Problem to work on: Every picture is to be removed, and all the data is to be copied exactly.

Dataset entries

[Start of Attachment]

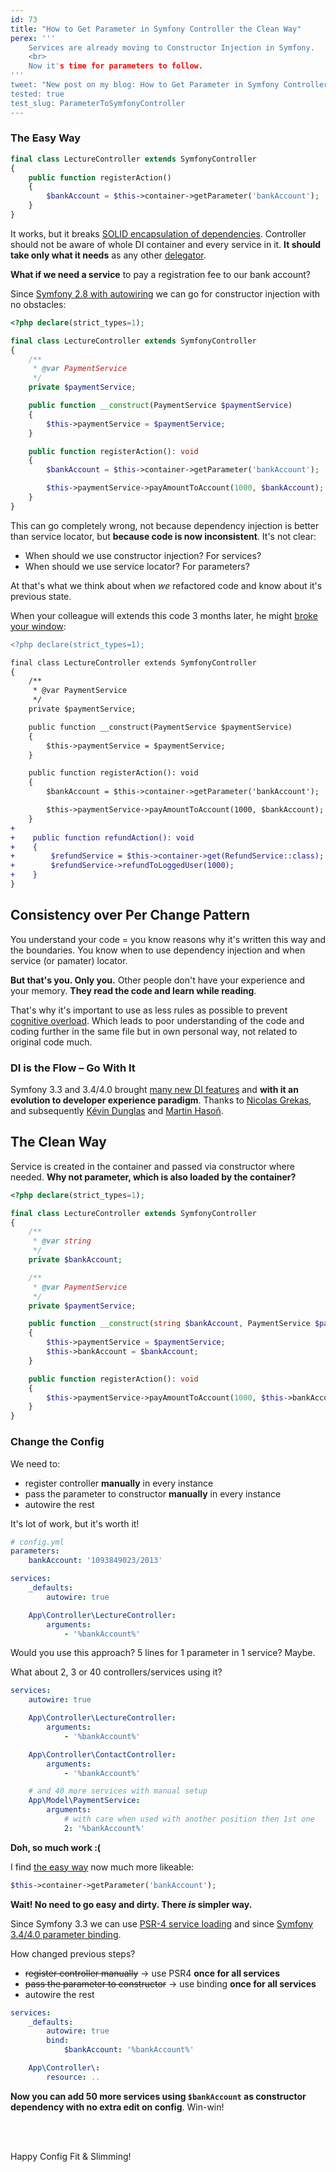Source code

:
 ```yaml
---
id: 73
title: "How to Get Parameter in Symfony Controller the Clean Way"
perex: '''
    Services are already moving to Constructor Injection in Symfony.
    <br>
    Now it's time for parameters to follow.
'''
tweet: "New post on my blog: How to Get Parameter in Symfony Controller the Clean Way #symfony #php #di"
tested: true
test_slug: ParameterToSymfonyController
---
```



### The Easy Way

```php
final class LectureController extends SymfonyController
{
    public function registerAction()
    {
        $bankAccount = $this->container->getParameter('bankAccount');
    }
}
```

It works, but it breaks [SOLID encapsulation of dependencies](https://github.com/jupeter/clean-code-php#solid). Controller should not be aware of whole DI container and every service in it. **It should take only what it needs** as any other [delegator](/blog/2018/01/08/clean-and-decoupled-controllers-commands-and-event-subscribers-once-and-for-all-with-delegator-pattern/#delegator-pattern-to-the-strike-rescue-strike-prevention).

**What if we need a service** to pay a registration fee to our bank account?

Since [Symfony 2.8 with autowiring](https://symfony.com/blog/new-in-symfony-2-8-service-auto-wiring) we can go for constructor injection with no obstacles:

```php
<?php declare(strict_types=1);

final class LectureController extends SymfonyController
{
    /**
     * @var PaymentService
     */
    private $paymentService;

    public function __construct(PaymentService $paymentService)
    {
        $this->paymentService = $paymentService;
    }

    public function registerAction(): void
    {
        $bankAccount = $this->container->getParameter('bankAccount');

        $this->paymentService->payAmountToAccount(1000, $bankAccount);
    }
}
```

This can go completely wrong, not because dependency injection is better than service locator, but **because code is now inconsistent**. It's not clear:

- When should we use constructor injection? For services?
- When should we use service locator? For parameters?

At that's what we think about when *we* refactored code and know about it's previous state.

When your colleague will extends this code 3 months later, he might [broke your window](https://blog.codinghorror.com/the-broken-window-theory/):

```diff
<?php declare(strict_types=1);

final class LectureController extends SymfonyController
{
    /**
     * @var PaymentService
     */
    private $paymentService;

    public function __construct(PaymentService $paymentService)
    {
        $this->paymentService = $paymentService;
    }

    public function registerAction(): void
    {
        $bankAccount = $this->container->getParameter('bankAccount');

        $this->paymentService->payAmountToAccount(1000, $bankAccount);
    }
+
+    public function refundAction(): void
+    {
+        $refundService = $this->container->get(RefundService::class);
+        $refundService->refundToLoggedUser(1000);
+    }
}
```

## Consistency over Per Change Pattern

You understand your code = you know reasons why it's written this way and the boundaries. You know when to use dependency injection and when service (or pamater) locator.

**But that's you. Only you.** Other people don't have your experience and your memory. **They read the code and learn while reading**.

That's why it's important to use as less rules as possible to prevent [cognitive overload](https://chrismm.com/blog/writing-good-code-reduce-the-cognitive-load/). Which leads to poor understanding of the code and coding further in the same file but in own personal way, not related to original code much.

### DI is the Flow &ndash; Go With It

Symfony 3.3 and 3.4/4.0 brought [many new DI features](/blog/2017/05/07/how-to-refactor-to-new-dependency-injection-features-in-symfony-3-3/) and **with it an evolution to developer experience paradigm**. Thanks to [Nicolas Grekas](https://github.com/nicolasgrekas), and subsequently [Kévin Dunglas](https://github.com/dunglas) and [Martin Hasoň](https://github.com/hason).

## The Clean Way

Service is created in the container and passed via constructor where needed.
**Why not parameter, which is also loaded by the container?**

```php
<?php declare(strict_types=1);

final class LectureController extends SymfonyController
{
    /**
     * @var string
     */
    private $bankAccount;

    /**
     * @var PaymentService
     */
    private $paymentService;

    public function __construct(string $bankAccount, PaymentService $paymentService)
    {
        $this->paymentService = $paymentService;
        $this->bankAccount = $bankAccount;
    }

    public function registerAction(): void
    {
        $this->paymentService->payAmountToAccount(1000, $this->bankAccount);
    }
}
```

### Change the Config

We need to:

- register controller **manually** in every instance
- pass the parameter to constructor **manually** in every instance
- autowire the rest

It's lot of work, but it's worth it!

```yaml
# config.yml
parameters:
    bankAccount: '1093849023/2013'

services:
    _defaults:
        autowire: true

    App\Controller\LectureController:
        arguments:
            - '%bankAccount%'
```

Would you use this approach? 5 lines for 1 parameter in 1 service? Maybe.

What about 2, 3 or 40 controllers/services using it?

```yaml
services:
    autowire: true

    App\Controller\LectureController:
        arguments:
            - '%bankAccount%'

    App\Controller\ContactController:
        arguments:
            - '%bankAccount%'

    # and 40 more services with manual setup
    App\Model\PaymentService:
        arguments:
            # with care when used with another position then 1st one
            2: '%bankAccount%'
```

**Doh, so much work :(**

I find [the easy way](#the-easy-way) now much more likeable:

```php
$this->container->getParameter('bankAccount');
```

**Wait! No need to go easy and dirty. There *is* simpler way.**

Since Symfony 3.3 we can use [PSR-4 service loading](//blog/2017/05/07/how-to-refactor-to-new-dependency-injection-features-in-symfony-3-3/#4-use-psr-4-based-service-autodiscovery-and-registration/) and since [Symfony 3.4/4.0 parameter binding](https://symfony.com/blog/new-in-symfony-3-4-local-service-binding).

How changed previous steps?

- <strike>register controller manually</strike> → use PSR4 **once for all services**
- <strike>pass the parameter to constructor</strike> → use binding **once for all services**
- autowire the rest

```yaml
services:
    _defaults:
        autowire: true
        bind:
            $bankAccount: '%bankAccount%'

    App\Controller\:
        resource: ..
```

**Now you can add 50 more services using `$bankAccount` as constructor dependency with no extra edit on config**. Win-win!

<br><br>

Happy Config Fit & Slimming!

[End of Attachment]

Answer to this exercise:
Source code

:
 ```yaml
---
id: 73
title: "How to Get Parameter in Symfony Controller the Clean Way"
perex: '''
    Services are already moving to Constructor Injection in Symfony.
    <br>
    Now it's time for parameters to follow.
'''
tweet: "New post on my blog: How to Get Parameter in Symfony Controller the Clean Way #symfony #php #di"
tested: true
test_slug: ParameterToSymfonyController
---
```



### The Easy Way

```php
final class LectureController extends SymfonyController
{
    public function registerAction()
    {
        $bankAccount = $this->container->getParameter('bankAccount');
    }
}
```

It works, but it breaks [SOLID encapsulation of dependencies](https://github.com/jupeter/clean-code-php#solid). Controller should not be aware of whole DI container and every service in it. **It should take only what it needs** as any other [delegator](/blog/2018/01/08/clean-and-decoupled-controllers-commands-and-event-subscribers-once-and-for-all-with-delegator-pattern/#delegator-pattern-to-the-strike-rescue-strike-prevention).

**What if we need a service** to pay a registration fee to our bank account?

Since [Symfony 2.8 with autowiring](https://symfony.com/blog/new-in-symfony-2-8-service-auto-wiring) we can go for constructor injection with no obstacles:

```php
<?php declare(strict_types=1);

final class LectureController extends SymfonyController
{
    /**
     * @var PaymentService
     */
    private $paymentService;

    public function __construct(PaymentService $paymentService)
    {
        $this->paymentService = $paymentService;
    }

    public function registerAction(): void
    {
        $bankAccount = $this->container->getParameter('bankAccount');

        $this->paymentService->payAmountToAccount(1000, $bankAccount);
    }
}
```

This can go completely wrong, not because dependency injection is better than service locator, but **because code is now inconsistent**. It's not clear:

- When should we use constructor injection? For services?
- When should we use service locator? For parameters?

At that's what we think about when *we* refactored code and know about it's previous state.

When your colleague will extends this code 3 months later, he might [broke your window](https://blog.codinghorror.com/the-broken-window-theory/):

```diff
<?php declare(strict_types=1);

final class LectureController extends SymfonyController
{
    /**
     * @var PaymentService
     */
    private $paymentService;

    public function __construct(PaymentService $paymentService)
    {
        $this->paymentService = $paymentService;
    }

    public function registerAction(): void
    {
        $bankAccount = $this->container->getParameter('bankAccount');

        $this->paymentService->payAmountToAccount(1000, $bankAccount);
    }
+
+    public function refundAction(): void
+    {
+        $refundService = $this->container->get(RefundService::class);
+        $refundService->refundToLoggedUser(1000);
+    }
}
```

## Consistency over Per Change Pattern

You understand your code = you know reasons why it's written this way and the boundaries. You know when to use dependency injection and when service (or pamater) locator.

**But that's you. Only you.** Other people don't have your experience and your memory. **They read the code and learn while reading**.

That's why it's important to use as less rules as possible to prevent [cognitive overload](https://chrismm.com/blog/writing-good-code-reduce-the-cognitive-load/). Which leads to poor understanding of the code and coding further in the same file but in own personal way, not related to original code much.

### DI is the Flow &ndash; Go With It

Symfony 3.3 and 3.4/4.0 brought [many new DI features](/blog/2017/05/07/how-to-refactor-to-new-dependency-injection-features-in-symfony-3-3/) and **with it an evolution to developer experience paradigm**. Thanks to [Nicolas Grekas](https://github.com/nicolasgrekas), and subsequently [Kévin Dunglas](https://github.com/dunglas) and [Martin Hasoň](https://github.com/hason).

## The Clean Way

Service is created in the container and passed via constructor where needed.
**Why not parameter, which is also loaded by the container?**

```php
<?php declare(strict_types=1);

final class LectureController extends SymfonyController
{
    /**
     * @var string
     */
    private $bankAccount;

    /**
     * @var PaymentService
     */
    private $paymentService;

    public function __construct(string $bankAccount, PaymentService $paymentService)
    {
        $this->paymentService = $paymentService;
        $this->bankAccount = $bankAccount;
    }

    public function registerAction(): void
    {
        $this->paymentService->payAmountToAccount(1000, $this->bankAccount);
    }
}
```

### Change the Config

We need to:

- register controller **manually** in every instance
- pass the parameter to constructor **manually** in every instance
- autowire the rest

It's lot of work, but it's worth it!

```yaml
# config.yml
parameters:
    bankAccount: '1093849023/2013'

services:
    _defaults:
        autowire: true

    App\Controller\LectureController:
        arguments:
            - '%bankAccount%'
```

Would you use this approach? 5 lines for 1 parameter in 1 service? Maybe.

What about 2, 3 or 40 controllers/services using it?

```yaml
services:
    autowire: true

    App\Controller\LectureController:
        arguments:
            - '%bankAccount%'

    App\Controller\ContactController:
        arguments:
            - '%bankAccount%'

    # and 40 more services with manual setup
    App\Model\PaymentService:
        arguments:
            # with care when used with another position then 1st one
            2: '%bankAccount%'
```

**Doh, so much work :(**

I find [the easy way](#the-easy-way) now much more likeable:

```php
$this->container->getParameter('bankAccount');
```

**Wait! No need to go easy and dirty. There *is* simpler way.**

Since Symfony 3.3 we can use [PSR-4 service loading](//blog/2017/05/07/how-to-refactor-to-new-dependency-injection-features-in-symfony-3-3/#4-use-psr-4-based-service-autodiscovery-and-registration/) and since [Symfony 3.4/4.0 parameter binding](https://symfony.com/blog/new-in-symfony-3-4-local-service-binding).

How changed previous steps?

- <strike>register controller manually</strike> → use PSR4 **once for all services**
- <strike>pass the parameter to constructor</strike> → use binding **once for all services**
- autowire the rest

```yaml
services:
    _defaults:
        autowire: true
        bind:
            $bankAccount: '%bankAccount%'

    App\Controller\:
        resource: ..
```

**Now you can add 50 more services using `$bankAccount` as constructor dependency with no extra edit on config**. Win-win!

<br><br>

Happy Config Fit & Slimming!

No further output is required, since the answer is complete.